July 6, 1998
Blunt Boetsch bites back
The head of a state ethics
panel is not known for her shy demeanor, and some find her candor
too much.
By Steve Friess
Review-Journal
With her bulging blue eyes peering in disbelief
from under salty black bangs, Mary Boetsch seemed like a fastball
pitcher in windup.
"No, no, no," hurled the chairwoman of the Nevada
Commission on Ethics, springing forward in her enormous black
leather seat from a deceivingly reclined position to cut off
the speaker. "You listen to me. Your clients lied. They lied.
Their testimony here before us was one of the sorriest displays
I've ever seen. ... And I'm sorry if you don't have the advantage
of having been here, but we were and ... it was a pitiful show."
Harsh, biting words. The kind that few people
are capable of saying, no matter how true they may seem. The
type even fewer can unload while staring someone in the face
the way Boetsch so earnestly does.
But for Boetsch, such candor was merely a warm-up
in a marathon four days of ethics hearings in Las Vegas at the
end of June. This blistering attack led up to her panel's fast
decision to fine former Clark County Commission candidate Brooks
Compton, his mother, Shari Compton, and her former husband,
Steve Smith, for their connection to a bogus ethics complaint
filed under a fictitious name.
Over the subsequent days, Boetsch's piercing
focus and bluntness would come in handy as the Ethics Commission
finally sorted out the tangled matter of whether Clark County
commissioners unfairly influenced the awarding of shop leases
at McCarran International Airport in August.

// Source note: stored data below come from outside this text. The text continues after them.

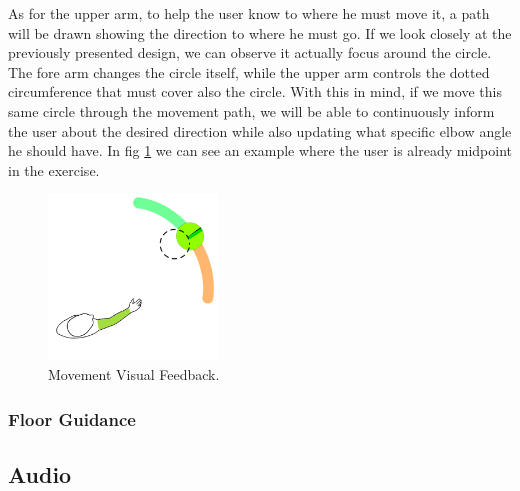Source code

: As for the upper arm, to help the user know to where he must move it, a path will be drawn showing the direction to where he must go. 
If we look closely at the previously presented design, we can observe it actually focus around the circle. 
The fore arm changes the circle itself, while the upper arm controls the dotted circumference that must cover also the circle. 
With this in mind, if we move this same circle through the movement path, we will be able to continuously inform the user about the 
desired direction while also updating what specific elbow angle he should have. 
In fig \ref{fig:movementguidancefeedback} we can see an example where the user is already midpoint in the exercise.



\begin{figure}[!t]
    \begin{center}
        \includegraphics[width=0.4\textwidth]{imgs/approach/movementguidancefeedback}
    \end{center}
    \caption{Movement Visual Feedback.}
    \label{fig:movementguidancefeedback}
\end{figure}


\subsubsection{Floor Guidance}

\subsection{Audio}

By the time it ended, County Commissioners Yvonne
Atkinson Gates and Lance Malone would be found to have violated
ethics laws by not disclosing friendships or familial relations
to some of those for whom they voted to receive airport contracts.

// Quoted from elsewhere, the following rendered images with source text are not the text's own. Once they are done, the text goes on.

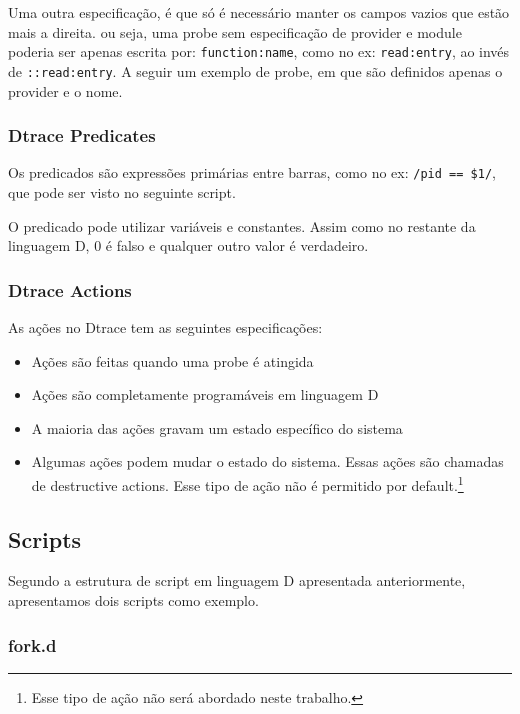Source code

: \documentclass[a4paper]{scrartcl}
\newcommand{\code}[1]{}
\begin{document}
Uma outra especificação, é que só é necessário manter os campos vazios que estão mais a direita. ou seja, uma probe sem especificação de provider e module poderia ser apenas escrita por: {\tt function:name}, como no ex: {\tt read:entry}, ao invés de {\tt ::read:entry}. A seguir um exemplo de probe, em que são definidos apenas o provider e o nome.

\code{one_syscall_entry.d}

\subsubsection{Dtrace Predicates}

Os predicados são expressões primárias entre barras, como no ex: {\tt /pid == \$1/}, que pode ser visto no seguinte script.

\code{syscalls2.d}

O predicado pode utilizar variáveis e constantes. Assim como no restante da linguagem D, 0 é falso e qualquer outro valor é verdadeiro.

\subsubsection{Dtrace Actions}

As ações no Dtrace tem as seguintes especificações:

\begin{itemize}
	\item Ações são feitas quando uma probe é atingida
	\item Ações são completamente programáveis em linguagem D
	\item A maioria das ações gravam um estado específico do sistema
	\item Algumas ações podem mudar o estado do sistema. Essas ações são chamadas de destructive actions. Esse tipo de ação não é permitido por default.\footnote{Esse tipo de ação não será abordado neste trabalho.}
\end{itemize}

\subsection{Scripts}

Segundo a estrutura de script em linguagem D apresentada anteriormente, apresentamos dois scripts como exemplo.

\newpage

\subsubsection{fork.d}
\end{document}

And another county commissioner, Myrna Williams, would be cleared
of similar charges.
Boetsch, a 47-year-old criminal defense attorney
from Reno who has been chairwoman of the ethics panel for three
years, is accustomed to being at the center of such political
maelstroms. There is hardly a powerful leader in Nevada who
she hasn't dressed down at some point, a task she takes to fearlessly
even as she says she hates having to do it.
Among them:
--Las Vegas Mayor Jan Jones. Boetsch wagged
her thick finger in May at the mayor's hiring of her husband's
friend for a $100,000 city job. Warned Boetsch: "This is as
close to the line as you can get without stepping over it. It
looks high-handed as hell."
--Atkinson Gates. When the commission found
in January that the chairwoman tried to use her influence to
secure a lease in a resort for her proposed daiquiri business,
Boetsch admonished: "You are not a stupid woman. ... You are
well-educated. You are well-experienced. But ... for certain
parts of this inquiry, you're in the ozone."

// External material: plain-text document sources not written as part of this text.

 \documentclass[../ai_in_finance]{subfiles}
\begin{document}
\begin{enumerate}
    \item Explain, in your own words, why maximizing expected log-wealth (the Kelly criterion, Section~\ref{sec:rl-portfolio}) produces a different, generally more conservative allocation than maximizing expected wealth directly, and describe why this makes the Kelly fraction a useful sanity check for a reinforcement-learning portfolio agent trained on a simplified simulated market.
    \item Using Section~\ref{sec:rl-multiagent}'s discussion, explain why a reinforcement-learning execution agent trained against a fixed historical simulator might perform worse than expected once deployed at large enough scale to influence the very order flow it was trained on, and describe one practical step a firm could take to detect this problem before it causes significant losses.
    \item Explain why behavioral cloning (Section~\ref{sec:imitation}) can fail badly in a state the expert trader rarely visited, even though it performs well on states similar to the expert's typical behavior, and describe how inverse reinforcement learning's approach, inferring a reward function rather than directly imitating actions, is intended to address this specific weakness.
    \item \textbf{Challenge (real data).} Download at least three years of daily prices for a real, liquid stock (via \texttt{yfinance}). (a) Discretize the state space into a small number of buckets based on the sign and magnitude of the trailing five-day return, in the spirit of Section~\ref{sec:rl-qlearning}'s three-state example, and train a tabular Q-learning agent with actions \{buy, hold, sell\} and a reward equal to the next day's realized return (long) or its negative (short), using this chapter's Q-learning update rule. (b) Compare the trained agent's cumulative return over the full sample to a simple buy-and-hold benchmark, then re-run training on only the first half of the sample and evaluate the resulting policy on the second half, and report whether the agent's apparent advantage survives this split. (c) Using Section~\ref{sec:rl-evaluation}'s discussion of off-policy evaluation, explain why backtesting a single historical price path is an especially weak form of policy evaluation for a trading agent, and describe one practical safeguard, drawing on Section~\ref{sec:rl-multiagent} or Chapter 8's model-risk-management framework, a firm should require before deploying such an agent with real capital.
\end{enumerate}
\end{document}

--University and Community College System of
Nevada Chancellor Richard Jarvis. Boetsch admonished the administration's
efforts to try to keep Regent Howard Rosenberg off the board
by declaring it "smells like a rat."
And despite all this, the Irish Catholic from
the northwest suburbs of Chicago claims she's shy. In private,
friends insist, she's nowhere near as combative and withering.
"Oh, no, she's really very sweet," said fellow
Ethics Commissioner Helen Chisholm. "She goes to dinner, loves
movies, she just bought a new home. She's a totally different,
very down-to-earth person in private."
Law school was actually Boetsch's second choice.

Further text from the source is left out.